Dataset entries:
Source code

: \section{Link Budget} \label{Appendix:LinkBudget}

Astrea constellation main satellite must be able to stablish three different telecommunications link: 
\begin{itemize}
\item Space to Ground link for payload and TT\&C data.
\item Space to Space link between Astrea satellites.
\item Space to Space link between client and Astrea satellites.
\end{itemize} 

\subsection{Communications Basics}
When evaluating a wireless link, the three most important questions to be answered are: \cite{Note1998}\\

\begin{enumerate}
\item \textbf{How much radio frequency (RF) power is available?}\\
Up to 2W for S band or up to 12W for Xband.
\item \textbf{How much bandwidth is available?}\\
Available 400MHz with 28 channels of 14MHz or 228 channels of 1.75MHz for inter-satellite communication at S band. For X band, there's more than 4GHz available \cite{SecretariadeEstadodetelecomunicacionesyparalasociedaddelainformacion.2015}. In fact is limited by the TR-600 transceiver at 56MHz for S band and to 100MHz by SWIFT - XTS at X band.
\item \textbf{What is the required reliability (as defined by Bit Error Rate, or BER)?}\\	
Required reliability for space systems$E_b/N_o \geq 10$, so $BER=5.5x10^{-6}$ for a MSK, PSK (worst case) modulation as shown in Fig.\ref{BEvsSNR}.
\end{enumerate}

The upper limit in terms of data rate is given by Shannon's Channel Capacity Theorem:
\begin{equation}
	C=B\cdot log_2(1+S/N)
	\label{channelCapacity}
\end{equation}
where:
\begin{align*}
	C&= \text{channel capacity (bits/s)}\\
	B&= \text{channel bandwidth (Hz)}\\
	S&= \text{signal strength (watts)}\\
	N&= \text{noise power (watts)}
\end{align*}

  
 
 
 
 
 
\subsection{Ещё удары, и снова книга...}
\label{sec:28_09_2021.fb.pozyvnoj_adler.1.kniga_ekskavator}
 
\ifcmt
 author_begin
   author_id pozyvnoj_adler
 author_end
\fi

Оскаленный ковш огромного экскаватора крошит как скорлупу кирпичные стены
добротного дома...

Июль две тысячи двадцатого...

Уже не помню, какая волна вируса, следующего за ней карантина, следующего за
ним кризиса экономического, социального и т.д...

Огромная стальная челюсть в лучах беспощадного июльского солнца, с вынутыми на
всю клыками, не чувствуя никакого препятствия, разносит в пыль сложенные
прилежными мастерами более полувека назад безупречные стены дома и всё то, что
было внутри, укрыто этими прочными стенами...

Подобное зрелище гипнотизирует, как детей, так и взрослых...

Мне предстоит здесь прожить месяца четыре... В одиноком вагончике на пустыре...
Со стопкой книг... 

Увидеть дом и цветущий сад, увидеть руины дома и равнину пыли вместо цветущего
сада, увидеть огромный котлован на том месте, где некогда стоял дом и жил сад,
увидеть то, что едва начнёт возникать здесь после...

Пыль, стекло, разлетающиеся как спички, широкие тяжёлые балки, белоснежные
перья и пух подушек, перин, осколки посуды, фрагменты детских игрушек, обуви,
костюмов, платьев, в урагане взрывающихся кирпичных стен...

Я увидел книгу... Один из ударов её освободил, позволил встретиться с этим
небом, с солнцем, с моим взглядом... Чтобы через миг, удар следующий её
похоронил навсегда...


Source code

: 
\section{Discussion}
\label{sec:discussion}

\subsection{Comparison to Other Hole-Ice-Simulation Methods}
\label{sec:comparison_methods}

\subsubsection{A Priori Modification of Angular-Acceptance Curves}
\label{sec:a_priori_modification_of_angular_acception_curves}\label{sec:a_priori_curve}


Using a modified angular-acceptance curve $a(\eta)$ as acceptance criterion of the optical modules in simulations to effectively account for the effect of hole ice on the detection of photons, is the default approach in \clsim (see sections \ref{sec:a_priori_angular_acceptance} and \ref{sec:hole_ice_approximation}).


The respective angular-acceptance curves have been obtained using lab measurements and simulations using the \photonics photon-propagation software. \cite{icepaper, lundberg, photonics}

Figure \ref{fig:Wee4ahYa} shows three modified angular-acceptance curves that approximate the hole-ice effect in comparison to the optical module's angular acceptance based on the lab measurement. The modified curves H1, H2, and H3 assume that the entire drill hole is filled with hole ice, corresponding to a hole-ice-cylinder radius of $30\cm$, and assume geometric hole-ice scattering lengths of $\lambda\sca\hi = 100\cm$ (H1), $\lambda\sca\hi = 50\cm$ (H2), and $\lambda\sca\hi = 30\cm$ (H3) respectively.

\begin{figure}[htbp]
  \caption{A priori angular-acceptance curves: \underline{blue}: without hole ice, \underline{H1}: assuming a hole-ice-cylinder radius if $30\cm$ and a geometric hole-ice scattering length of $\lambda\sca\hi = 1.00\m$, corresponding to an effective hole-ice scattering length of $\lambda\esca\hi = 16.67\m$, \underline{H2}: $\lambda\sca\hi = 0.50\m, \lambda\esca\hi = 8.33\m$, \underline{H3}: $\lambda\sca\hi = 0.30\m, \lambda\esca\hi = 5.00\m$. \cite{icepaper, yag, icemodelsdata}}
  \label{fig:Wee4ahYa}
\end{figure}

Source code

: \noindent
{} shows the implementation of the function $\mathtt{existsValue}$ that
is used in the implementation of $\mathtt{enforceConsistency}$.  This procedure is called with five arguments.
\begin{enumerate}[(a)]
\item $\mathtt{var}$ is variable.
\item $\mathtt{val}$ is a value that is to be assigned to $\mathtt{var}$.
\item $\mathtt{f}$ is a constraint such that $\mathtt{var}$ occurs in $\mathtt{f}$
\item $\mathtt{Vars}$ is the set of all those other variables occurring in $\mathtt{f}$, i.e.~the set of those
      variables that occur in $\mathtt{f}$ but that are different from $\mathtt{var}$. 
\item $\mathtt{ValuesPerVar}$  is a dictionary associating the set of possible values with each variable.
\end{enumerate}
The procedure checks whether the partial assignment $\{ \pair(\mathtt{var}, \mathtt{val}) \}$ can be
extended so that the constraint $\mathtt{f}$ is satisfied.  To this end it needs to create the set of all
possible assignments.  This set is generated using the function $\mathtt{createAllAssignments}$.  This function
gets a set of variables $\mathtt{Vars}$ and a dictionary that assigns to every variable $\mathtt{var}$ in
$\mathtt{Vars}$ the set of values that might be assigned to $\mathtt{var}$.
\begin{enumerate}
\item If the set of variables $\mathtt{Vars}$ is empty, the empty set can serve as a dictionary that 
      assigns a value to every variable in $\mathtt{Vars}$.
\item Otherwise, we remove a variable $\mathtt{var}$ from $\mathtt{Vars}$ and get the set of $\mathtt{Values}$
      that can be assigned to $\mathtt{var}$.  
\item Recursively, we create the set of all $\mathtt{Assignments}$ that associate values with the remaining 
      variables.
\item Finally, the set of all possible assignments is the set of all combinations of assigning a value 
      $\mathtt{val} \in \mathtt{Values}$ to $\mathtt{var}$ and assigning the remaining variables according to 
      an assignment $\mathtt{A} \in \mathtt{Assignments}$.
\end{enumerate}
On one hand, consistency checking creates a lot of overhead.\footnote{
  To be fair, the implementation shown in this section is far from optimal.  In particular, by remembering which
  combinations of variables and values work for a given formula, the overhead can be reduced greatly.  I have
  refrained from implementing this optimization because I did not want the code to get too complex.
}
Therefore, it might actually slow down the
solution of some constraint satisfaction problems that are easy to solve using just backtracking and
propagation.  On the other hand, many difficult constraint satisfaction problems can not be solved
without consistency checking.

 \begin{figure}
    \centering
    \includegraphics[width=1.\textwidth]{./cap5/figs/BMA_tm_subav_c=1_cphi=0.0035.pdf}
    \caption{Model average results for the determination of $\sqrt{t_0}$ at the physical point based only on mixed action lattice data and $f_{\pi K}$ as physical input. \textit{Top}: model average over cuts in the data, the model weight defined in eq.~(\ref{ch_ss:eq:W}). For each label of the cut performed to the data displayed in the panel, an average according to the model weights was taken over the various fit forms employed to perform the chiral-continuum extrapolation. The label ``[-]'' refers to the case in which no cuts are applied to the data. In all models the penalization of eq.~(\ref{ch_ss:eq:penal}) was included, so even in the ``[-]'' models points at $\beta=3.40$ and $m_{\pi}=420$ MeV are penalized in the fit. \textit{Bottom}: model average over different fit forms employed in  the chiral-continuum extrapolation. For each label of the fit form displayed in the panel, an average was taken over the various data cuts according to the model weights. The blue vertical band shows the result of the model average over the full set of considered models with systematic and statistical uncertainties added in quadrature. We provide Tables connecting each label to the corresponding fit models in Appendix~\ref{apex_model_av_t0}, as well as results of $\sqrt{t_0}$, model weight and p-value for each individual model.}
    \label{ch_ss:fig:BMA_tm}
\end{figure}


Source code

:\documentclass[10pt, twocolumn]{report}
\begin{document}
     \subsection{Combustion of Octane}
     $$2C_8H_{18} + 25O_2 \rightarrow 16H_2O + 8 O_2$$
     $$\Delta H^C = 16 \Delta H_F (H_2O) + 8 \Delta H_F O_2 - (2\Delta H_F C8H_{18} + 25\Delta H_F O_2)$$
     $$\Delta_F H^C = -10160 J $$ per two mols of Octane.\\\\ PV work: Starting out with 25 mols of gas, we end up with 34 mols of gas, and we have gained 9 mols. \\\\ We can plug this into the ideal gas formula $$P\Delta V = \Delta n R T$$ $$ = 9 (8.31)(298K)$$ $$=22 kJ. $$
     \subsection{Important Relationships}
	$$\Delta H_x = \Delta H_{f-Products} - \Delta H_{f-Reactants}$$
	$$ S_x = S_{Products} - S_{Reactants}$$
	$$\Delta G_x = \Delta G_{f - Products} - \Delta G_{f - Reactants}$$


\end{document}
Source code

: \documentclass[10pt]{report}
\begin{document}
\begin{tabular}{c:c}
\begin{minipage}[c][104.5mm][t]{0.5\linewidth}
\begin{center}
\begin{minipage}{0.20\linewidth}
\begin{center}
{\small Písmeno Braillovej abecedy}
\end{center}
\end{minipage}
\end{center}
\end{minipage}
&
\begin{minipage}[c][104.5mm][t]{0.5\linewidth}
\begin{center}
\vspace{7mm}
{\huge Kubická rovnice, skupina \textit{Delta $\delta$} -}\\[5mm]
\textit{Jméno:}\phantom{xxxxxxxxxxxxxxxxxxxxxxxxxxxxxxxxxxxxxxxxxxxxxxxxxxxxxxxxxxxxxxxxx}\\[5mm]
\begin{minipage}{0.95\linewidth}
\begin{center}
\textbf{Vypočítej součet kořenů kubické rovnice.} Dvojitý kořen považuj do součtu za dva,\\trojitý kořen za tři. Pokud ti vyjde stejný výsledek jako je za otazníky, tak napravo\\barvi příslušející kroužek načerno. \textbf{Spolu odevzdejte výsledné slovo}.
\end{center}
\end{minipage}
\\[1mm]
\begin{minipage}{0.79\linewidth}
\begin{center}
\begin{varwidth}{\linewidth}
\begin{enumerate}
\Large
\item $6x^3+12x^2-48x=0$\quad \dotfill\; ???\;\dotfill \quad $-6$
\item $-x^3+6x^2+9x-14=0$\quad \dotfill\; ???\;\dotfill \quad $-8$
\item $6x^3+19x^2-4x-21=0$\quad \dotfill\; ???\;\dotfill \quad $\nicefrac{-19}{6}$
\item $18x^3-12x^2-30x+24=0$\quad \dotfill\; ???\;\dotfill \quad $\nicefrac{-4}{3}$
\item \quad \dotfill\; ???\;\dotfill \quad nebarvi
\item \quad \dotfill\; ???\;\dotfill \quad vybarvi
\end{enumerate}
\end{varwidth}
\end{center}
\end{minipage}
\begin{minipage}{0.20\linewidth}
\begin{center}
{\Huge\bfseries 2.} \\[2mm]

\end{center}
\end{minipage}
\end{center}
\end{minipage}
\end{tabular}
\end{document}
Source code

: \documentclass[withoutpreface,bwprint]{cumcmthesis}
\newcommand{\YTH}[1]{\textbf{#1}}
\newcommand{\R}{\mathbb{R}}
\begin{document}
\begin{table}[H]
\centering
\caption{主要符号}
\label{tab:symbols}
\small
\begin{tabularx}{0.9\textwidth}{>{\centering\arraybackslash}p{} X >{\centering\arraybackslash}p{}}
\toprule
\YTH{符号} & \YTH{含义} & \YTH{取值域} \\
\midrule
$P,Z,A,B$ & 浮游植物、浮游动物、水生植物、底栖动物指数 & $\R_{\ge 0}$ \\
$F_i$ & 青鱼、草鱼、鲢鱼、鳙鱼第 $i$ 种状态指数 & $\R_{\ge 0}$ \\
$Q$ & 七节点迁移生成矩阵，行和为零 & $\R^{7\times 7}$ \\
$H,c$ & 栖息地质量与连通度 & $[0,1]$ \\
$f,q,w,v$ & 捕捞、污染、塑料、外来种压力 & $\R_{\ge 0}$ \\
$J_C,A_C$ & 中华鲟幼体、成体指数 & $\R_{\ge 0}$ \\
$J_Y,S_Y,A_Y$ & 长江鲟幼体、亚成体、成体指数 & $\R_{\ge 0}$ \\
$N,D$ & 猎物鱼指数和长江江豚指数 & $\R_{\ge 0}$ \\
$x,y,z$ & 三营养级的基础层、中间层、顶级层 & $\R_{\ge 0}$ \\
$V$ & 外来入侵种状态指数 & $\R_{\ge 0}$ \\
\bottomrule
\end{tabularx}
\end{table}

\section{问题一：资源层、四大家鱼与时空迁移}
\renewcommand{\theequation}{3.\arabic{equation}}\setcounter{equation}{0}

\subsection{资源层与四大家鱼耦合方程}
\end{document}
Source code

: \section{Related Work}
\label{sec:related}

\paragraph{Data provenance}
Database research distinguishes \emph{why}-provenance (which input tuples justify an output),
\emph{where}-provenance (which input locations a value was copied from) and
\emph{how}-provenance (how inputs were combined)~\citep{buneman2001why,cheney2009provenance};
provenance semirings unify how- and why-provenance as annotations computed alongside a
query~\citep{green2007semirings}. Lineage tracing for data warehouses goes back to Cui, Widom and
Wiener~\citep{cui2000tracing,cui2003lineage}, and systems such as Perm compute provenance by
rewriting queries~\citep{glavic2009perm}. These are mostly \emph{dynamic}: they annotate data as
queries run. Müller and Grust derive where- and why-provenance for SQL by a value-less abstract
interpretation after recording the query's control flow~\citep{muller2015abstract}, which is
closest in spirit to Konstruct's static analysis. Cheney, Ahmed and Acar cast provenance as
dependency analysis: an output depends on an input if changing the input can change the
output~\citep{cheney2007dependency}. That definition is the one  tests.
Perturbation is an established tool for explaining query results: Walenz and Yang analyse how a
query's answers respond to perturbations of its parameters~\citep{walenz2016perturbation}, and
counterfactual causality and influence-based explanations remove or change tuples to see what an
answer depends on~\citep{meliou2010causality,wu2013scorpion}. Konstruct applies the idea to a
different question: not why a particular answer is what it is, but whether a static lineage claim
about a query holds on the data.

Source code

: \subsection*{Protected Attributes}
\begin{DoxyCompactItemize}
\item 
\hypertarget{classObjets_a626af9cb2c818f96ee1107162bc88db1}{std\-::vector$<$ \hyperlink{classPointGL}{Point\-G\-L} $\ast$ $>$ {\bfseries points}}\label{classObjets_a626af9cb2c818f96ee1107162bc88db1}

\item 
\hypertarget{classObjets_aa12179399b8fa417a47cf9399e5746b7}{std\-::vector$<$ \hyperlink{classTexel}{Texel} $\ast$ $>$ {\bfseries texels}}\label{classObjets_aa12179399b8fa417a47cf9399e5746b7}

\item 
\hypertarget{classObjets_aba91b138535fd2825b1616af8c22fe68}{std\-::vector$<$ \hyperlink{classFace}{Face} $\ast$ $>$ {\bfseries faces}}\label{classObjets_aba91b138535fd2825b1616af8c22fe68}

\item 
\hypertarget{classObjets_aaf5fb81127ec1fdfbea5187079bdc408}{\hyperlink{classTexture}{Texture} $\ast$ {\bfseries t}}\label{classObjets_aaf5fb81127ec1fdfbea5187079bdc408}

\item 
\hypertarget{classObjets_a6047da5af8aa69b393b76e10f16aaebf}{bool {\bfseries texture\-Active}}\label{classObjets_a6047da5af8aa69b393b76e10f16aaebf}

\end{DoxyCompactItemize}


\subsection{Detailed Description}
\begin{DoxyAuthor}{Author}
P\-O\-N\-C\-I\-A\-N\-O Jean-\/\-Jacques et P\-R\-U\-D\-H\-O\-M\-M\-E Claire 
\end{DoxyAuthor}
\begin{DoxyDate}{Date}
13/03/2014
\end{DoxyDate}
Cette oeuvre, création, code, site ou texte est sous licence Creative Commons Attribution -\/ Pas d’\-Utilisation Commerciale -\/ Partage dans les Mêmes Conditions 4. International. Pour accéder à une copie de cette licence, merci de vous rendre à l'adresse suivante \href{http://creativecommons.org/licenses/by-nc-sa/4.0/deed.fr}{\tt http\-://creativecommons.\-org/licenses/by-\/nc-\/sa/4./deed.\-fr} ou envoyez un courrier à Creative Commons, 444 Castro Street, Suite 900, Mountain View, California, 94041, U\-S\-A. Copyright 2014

▶ **Assignment**:
Extract from the records above the lines from the one containing "Perturbation is an" to the one containing "the idea to a", both lines included, exactly as they appear and with nothing else.

▶ **Response to this exercise**:
Perturbation is an established tool for explaining query results: Walenz and Yang analyse how a
query's answers respond to perturbations of its parameters~\citep{walenz2016perturbation}, and
counterfactual causality and influence-based explanations remove or change tuples to see what an
answer depends on~\citep{meliou2010causality,wu2013scorpion}. Konstruct applies the idea to a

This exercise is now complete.